» **DATA TO USE**
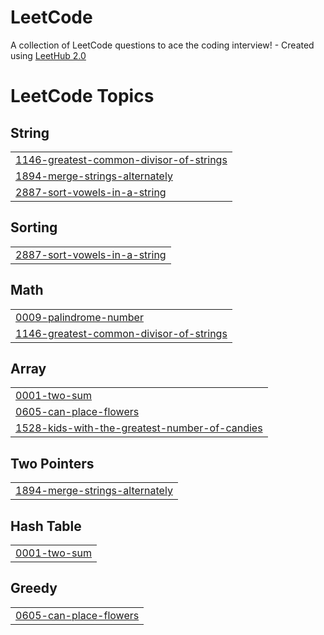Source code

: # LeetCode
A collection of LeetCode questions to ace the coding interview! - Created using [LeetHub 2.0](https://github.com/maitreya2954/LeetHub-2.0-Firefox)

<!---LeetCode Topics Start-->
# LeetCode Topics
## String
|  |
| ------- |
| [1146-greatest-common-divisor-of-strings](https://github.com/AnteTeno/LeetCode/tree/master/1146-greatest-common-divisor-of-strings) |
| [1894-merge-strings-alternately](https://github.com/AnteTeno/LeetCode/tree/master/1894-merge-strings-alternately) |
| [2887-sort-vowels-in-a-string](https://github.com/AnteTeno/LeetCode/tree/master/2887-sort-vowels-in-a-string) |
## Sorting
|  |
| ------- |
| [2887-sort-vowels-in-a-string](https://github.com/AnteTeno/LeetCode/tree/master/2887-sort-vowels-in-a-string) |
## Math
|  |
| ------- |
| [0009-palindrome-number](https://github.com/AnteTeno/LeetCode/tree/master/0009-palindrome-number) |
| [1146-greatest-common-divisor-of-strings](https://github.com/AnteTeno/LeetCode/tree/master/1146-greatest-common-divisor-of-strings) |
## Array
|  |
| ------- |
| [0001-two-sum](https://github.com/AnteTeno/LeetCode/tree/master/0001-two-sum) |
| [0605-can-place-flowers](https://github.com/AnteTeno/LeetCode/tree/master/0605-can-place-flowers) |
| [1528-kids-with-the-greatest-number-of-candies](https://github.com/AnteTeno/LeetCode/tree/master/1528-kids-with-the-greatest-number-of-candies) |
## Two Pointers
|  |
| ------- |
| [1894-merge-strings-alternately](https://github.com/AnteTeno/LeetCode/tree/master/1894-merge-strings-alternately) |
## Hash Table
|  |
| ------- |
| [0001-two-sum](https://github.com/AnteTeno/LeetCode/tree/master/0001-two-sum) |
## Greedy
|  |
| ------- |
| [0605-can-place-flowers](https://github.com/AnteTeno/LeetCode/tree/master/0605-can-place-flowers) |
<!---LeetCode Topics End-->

» **EXERCISE**
In the copy, every entry must appear exactly as written, and no picture may appear.

» **FINISHED TASK**
Source code

: # LeetCode
A collection of LeetCode questions to ace the coding interview! - Created using [LeetHub 2.0](https://github.com/maitreya2954/LeetHub-2.0-Firefox)

<!---LeetCode Topics Start-->
# LeetCode Topics
## String
|  |
| ------- |
| [1146-greatest-common-divisor-of-strings](https://github.com/AnteTeno/LeetCode/tree/master/1146-greatest-common-divisor-of-strings) |
| [1894-merge-strings-alternately](https://github.com/AnteTeno/LeetCode/tree/master/1894-merge-strings-alternately) |
| [2887-sort-vowels-in-a-string](https://github.com/AnteTeno/LeetCode/tree/master/2887-sort-vowels-in-a-string) |
## Sorting
|  |
| ------- |
| [2887-sort-vowels-in-a-string](https://github.com/AnteTeno/LeetCode/tree/master/2887-sort-vowels-in-a-string) |
## Math
|  |
| ------- |
| [0009-palindrome-number](https://github.com/AnteTeno/LeetCode/tree/master/0009-palindrome-number) |
| [1146-greatest-common-divisor-of-strings](https://github.com/AnteTeno/LeetCode/tree/master/1146-greatest-common-divisor-of-strings) |
## Array
|  |
| ------- |
| [0001-two-sum](https://github.com/AnteTeno/LeetCode/tree/master/0001-two-sum) |
| [0605-can-place-flowers](https://github.com/AnteTeno/LeetCode/tree/master/0605-can-place-flowers) |
| [1528-kids-with-the-greatest-number-of-candies](https://github.com/AnteTeno/LeetCode/tree/master/1528-kids-with-the-greatest-number-of-candies) |
## Two Pointers
|  |
| ------- |
| [1894-merge-strings-alternately](https://github.com/AnteTeno/LeetCode/tree/master/1894-merge-strings-alternately) |
## Hash Table
|  |
| ------- |
| [0001-two-sum](https://github.com/AnteTeno/LeetCode/tree/master/0001-two-sum) |
## Greedy
|  |
| ------- |
| [0605-can-place-flowers](https://github.com/AnteTeno/LeetCode/tree/master/0605-can-place-flowers) |
<!---LeetCode Topics End-->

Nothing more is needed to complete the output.